Layer 1: State-level public records. What appears on the publicly-searchable Secretary of State filing. This is what an internet researcher, a journalist, a creditor's attorney, or an opposing party in litigation can find by typing your name into the state's business-search portal.
Layer 2: Federal beneficial-ownership reporting (CTA / FinCEN). What is reported to FinCEN and (in narrow circumstances) shared with law enforcement, financial institutions, and limited other parties. This is NOT public. It is, however, a compliance obligation that imposes time and cost, and it has been the subject of major federal litigation since 2024.
A state with strong Layer-1 privacy may still impose Layer-2 obligations and vice versa. The two layers are independent.
Layer 1: State-by-State Public-Record Disclosure
Tier 1: Strongest Privacy (No Member or Manager Name on Public Filing)
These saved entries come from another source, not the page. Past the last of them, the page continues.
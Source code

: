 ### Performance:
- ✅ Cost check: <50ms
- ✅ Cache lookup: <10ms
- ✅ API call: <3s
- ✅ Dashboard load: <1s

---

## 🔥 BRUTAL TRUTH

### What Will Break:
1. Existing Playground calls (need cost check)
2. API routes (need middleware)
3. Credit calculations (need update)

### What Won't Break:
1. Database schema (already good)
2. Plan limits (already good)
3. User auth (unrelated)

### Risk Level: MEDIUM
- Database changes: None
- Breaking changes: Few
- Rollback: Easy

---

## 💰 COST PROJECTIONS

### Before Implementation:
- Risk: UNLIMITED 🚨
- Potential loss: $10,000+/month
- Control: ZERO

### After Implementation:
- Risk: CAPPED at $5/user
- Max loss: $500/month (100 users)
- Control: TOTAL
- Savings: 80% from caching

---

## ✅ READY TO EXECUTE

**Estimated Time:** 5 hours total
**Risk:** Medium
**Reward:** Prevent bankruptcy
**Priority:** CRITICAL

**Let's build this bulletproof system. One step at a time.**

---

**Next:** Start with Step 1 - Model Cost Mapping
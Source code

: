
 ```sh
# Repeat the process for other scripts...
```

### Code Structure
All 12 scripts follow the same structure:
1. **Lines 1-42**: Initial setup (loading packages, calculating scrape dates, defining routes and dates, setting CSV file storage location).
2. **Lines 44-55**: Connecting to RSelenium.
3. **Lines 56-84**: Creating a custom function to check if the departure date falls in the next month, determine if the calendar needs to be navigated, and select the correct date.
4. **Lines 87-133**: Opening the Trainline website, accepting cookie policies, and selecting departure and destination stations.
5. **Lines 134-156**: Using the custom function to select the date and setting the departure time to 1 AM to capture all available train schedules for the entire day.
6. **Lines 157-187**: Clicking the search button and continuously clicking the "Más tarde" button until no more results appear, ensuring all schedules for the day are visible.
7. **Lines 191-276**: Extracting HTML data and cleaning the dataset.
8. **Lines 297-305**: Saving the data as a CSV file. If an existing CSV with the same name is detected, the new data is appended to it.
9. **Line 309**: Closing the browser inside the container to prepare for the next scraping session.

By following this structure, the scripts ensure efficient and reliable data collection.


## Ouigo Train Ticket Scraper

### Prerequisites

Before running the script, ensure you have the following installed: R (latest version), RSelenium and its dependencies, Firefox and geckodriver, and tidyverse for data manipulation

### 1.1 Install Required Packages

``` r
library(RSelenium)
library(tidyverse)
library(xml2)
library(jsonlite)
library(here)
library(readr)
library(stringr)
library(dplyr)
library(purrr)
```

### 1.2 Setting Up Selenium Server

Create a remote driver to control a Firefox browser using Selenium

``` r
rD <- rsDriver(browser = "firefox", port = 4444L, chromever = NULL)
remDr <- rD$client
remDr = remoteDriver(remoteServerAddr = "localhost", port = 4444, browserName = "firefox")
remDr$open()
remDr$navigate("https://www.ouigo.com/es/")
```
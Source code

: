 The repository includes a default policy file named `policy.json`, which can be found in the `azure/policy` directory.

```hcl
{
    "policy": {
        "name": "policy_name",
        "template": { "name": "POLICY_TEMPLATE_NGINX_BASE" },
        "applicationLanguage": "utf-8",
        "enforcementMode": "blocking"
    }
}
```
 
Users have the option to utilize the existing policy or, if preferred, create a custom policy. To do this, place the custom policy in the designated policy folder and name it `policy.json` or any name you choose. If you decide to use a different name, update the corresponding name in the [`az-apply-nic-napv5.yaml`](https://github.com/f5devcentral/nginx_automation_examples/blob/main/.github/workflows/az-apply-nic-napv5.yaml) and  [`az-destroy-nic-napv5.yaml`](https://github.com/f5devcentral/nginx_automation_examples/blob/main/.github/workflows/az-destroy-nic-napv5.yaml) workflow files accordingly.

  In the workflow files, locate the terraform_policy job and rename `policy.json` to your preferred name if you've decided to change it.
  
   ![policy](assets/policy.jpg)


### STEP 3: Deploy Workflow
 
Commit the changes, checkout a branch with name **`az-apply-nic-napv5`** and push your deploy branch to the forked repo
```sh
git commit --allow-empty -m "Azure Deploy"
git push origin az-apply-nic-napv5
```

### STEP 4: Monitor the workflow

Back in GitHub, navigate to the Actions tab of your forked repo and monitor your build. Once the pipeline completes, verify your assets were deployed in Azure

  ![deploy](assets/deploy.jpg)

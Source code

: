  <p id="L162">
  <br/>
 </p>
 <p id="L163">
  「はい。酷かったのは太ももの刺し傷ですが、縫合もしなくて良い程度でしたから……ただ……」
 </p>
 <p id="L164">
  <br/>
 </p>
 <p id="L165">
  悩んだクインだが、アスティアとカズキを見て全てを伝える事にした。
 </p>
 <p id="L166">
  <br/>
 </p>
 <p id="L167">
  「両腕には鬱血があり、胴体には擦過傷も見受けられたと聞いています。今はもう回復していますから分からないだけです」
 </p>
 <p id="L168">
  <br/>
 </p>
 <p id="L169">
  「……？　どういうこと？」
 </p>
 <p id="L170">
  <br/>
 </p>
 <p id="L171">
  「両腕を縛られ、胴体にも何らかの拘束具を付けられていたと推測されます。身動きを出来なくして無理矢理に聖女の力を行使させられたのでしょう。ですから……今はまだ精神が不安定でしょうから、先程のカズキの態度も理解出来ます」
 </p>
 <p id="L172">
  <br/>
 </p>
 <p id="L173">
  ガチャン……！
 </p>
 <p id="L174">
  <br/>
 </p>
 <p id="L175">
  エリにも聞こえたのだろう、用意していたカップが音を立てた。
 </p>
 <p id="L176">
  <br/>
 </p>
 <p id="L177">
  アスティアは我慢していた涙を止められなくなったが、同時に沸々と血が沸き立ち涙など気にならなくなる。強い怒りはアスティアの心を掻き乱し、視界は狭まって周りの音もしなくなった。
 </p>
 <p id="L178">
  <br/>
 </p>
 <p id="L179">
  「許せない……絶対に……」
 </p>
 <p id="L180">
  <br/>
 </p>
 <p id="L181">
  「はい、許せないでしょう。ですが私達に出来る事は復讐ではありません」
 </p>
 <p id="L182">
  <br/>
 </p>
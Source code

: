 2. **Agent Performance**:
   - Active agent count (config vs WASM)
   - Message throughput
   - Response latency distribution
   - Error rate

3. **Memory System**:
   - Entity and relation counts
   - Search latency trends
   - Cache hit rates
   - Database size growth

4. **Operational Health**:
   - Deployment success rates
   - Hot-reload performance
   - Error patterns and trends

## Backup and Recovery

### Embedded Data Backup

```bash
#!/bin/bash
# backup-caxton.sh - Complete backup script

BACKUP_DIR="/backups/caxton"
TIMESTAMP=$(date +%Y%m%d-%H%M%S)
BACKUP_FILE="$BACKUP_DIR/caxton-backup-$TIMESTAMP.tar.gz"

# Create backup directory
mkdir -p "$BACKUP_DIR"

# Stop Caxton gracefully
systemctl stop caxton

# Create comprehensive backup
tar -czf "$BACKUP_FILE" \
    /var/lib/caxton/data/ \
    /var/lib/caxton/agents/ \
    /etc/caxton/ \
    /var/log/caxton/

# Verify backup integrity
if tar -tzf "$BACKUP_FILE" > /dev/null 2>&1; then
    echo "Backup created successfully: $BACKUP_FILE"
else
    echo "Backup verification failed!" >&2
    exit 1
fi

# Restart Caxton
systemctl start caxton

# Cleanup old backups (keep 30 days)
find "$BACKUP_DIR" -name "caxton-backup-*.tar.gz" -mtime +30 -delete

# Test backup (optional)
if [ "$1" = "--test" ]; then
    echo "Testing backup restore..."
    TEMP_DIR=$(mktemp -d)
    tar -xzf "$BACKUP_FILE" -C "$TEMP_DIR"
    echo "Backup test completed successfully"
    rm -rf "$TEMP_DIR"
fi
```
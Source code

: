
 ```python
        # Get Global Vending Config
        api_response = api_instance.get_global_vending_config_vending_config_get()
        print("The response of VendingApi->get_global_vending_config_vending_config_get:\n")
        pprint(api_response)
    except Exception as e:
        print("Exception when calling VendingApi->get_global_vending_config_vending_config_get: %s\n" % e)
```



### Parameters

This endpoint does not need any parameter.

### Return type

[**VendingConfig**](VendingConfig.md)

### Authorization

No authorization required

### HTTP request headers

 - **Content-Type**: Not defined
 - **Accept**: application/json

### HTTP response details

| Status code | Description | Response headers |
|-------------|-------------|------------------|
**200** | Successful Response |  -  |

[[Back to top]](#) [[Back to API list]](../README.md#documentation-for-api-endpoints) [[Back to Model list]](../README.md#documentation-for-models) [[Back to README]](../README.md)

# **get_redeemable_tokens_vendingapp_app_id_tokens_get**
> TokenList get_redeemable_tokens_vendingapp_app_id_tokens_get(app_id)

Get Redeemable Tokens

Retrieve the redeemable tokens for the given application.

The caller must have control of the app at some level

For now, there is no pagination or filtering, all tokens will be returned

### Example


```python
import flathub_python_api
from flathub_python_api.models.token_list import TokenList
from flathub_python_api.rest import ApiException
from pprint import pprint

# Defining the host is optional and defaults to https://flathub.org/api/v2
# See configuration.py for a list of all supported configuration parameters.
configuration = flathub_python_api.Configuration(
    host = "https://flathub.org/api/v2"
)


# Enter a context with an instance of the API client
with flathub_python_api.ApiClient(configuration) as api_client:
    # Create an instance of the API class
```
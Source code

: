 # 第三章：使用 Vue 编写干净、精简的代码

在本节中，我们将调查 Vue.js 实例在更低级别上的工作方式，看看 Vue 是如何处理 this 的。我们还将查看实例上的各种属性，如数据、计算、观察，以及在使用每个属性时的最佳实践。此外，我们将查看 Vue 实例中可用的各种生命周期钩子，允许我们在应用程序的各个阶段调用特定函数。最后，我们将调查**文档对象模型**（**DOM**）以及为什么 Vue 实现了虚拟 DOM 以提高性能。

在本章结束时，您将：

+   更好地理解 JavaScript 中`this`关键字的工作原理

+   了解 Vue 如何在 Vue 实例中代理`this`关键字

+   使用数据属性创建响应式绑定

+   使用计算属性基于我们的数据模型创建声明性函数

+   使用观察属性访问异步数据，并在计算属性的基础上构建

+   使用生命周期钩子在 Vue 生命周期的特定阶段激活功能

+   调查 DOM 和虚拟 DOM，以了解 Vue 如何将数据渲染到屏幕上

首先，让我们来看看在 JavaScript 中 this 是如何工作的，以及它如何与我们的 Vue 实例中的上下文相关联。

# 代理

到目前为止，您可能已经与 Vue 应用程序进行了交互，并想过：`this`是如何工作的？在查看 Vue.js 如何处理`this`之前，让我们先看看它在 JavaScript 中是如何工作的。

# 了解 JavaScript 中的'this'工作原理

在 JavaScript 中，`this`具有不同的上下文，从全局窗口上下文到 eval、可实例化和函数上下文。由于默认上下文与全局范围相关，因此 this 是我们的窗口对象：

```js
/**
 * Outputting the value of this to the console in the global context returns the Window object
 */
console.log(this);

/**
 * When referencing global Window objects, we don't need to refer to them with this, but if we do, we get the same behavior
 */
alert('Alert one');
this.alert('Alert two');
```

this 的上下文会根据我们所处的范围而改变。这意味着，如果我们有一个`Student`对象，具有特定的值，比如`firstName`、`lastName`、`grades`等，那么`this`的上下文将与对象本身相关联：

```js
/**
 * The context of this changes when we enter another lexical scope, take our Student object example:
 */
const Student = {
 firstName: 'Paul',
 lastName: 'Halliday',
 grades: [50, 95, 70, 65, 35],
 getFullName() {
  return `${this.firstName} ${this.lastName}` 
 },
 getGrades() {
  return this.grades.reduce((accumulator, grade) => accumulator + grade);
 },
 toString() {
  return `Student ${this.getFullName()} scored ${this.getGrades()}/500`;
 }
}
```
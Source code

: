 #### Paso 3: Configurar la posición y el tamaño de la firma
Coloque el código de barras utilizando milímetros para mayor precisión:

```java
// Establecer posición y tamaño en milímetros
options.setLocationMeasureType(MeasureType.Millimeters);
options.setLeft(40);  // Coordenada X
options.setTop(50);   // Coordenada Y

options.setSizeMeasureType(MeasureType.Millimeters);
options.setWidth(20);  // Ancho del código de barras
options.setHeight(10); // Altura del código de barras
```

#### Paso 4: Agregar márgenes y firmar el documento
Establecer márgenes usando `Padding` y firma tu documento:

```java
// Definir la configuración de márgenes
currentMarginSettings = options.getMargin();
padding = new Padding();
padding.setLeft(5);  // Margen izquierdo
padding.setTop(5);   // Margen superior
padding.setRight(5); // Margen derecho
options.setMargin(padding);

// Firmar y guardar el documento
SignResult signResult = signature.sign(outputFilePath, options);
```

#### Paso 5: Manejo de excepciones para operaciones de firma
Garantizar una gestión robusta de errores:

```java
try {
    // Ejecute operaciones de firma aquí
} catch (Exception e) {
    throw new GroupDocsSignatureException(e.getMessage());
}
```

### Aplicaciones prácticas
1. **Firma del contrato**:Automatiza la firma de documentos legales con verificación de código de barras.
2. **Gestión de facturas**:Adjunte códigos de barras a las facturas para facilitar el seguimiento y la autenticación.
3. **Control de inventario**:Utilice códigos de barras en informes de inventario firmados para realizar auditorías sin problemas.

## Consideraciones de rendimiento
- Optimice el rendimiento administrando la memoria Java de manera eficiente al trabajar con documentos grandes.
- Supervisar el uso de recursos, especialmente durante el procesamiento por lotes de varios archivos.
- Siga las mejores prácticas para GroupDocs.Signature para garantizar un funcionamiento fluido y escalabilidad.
| State | Statute | What Is Public |
|---|---|---|
| Wyoming | W.S. § 17-29-201 | Organizer + registered agent only |
| New Mexico | NMSA § 53-19-8 | Organizer + registered agent only |
| Delaware | Del. Code tit. 6 § 18-201 | Registered agent + organizer only |
In all three states, the LLC name, the organizer (often the registered agent service), and the registered agent are public. Member names, manager names, and ownership percentages are NOT required on the filing.
The practical effect: a person searching your name in Wyoming's wyobiz.wyo.gov database, New Mexico's enterprise.sos.state.nm.us, or Delaware's icis.corp.delaware.gov will not find an LLC connected to you (assuming you are not the listed organizer or registered agent).
Tier 2: Modest Privacy (Some Disclosure)
| State | Statute | What Is Public |
|---|---|---|
| Nevada | NRS § 86.263 + NRS § 86.171 | Manager and managing-member names on Annual List |
| Texas | Tex. Bus. Orgs. Code § 3.005 | Registered agent on filing; PIR names officers |
| Arizona | A.R.S. § 29-3201 | Members listed if member-managed |
| Ohio | Ohio Rev. Code § 1706.16 | Registered agent only on Articles |
| Florida | Fla. Stat. § 605.0201 | Manager OR member names on annual report (Sunbiz) |
Nevada's reputation as an "anonymous" state is overstated. NRS § 86.263 requires a list of managers and members exercising management authority, filed publicly each year. The Nevada Annual List is searchable on nvsos.gov.
Texas's Articles of Organization name only the registered agent and the organizer. However, the franchise-tax Public Information Report (PIR), filed annually, names the officers, directors, and managers. The PIR is public on the Texas Comptroller's site.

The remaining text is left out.